WORK ORDER: The required answer is each line in the entries below where "understanding" occurs.

Saved entries:
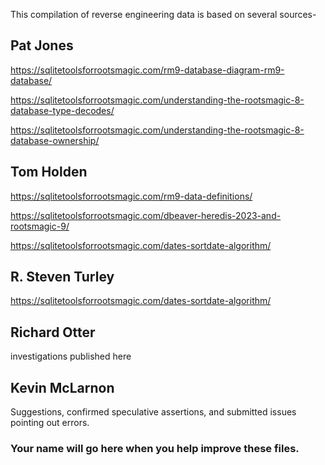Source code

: This compilation of reverse engineering data is based on several sources-


## Pat Jones

https://sqlitetoolsforrootsmagic.com/rm9-database-diagram-rm9-database/

https://sqlitetoolsforrootsmagic.com/understanding-the-rootsmagic-8-database-type-decodes/

https://sqlitetoolsforrootsmagic.com/understanding-the-rootsmagic-8-database-ownership/


## Tom Holden

https://sqlitetoolsforrootsmagic.com/rm9-data-definitions/

https://sqlitetoolsforrootsmagic.com/dbeaver-heredis-2023-and-rootsmagic-9/

https://sqlitetoolsforrootsmagic.com/dates-sortdate-algorithm/

## R. Steven Turley

https://sqlitetoolsforrootsmagic.com/dates-sortdate-algorithm/

## Richard Otter

investigations published here

## Kevin McLarnon

Suggestions, confirmed speculative assertions, and submitted issues pointing out errors.


### Your name will go here when you help improve these files.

RESPONSE FOR THIS EXERCISE:
https://sqlitetoolsforrootsmagic.com/understanding-the-rootsmagic-8-database-type-decodes/
https://sqlitetoolsforrootsmagic.com/understanding-the-rootsmagic-8-database-ownership/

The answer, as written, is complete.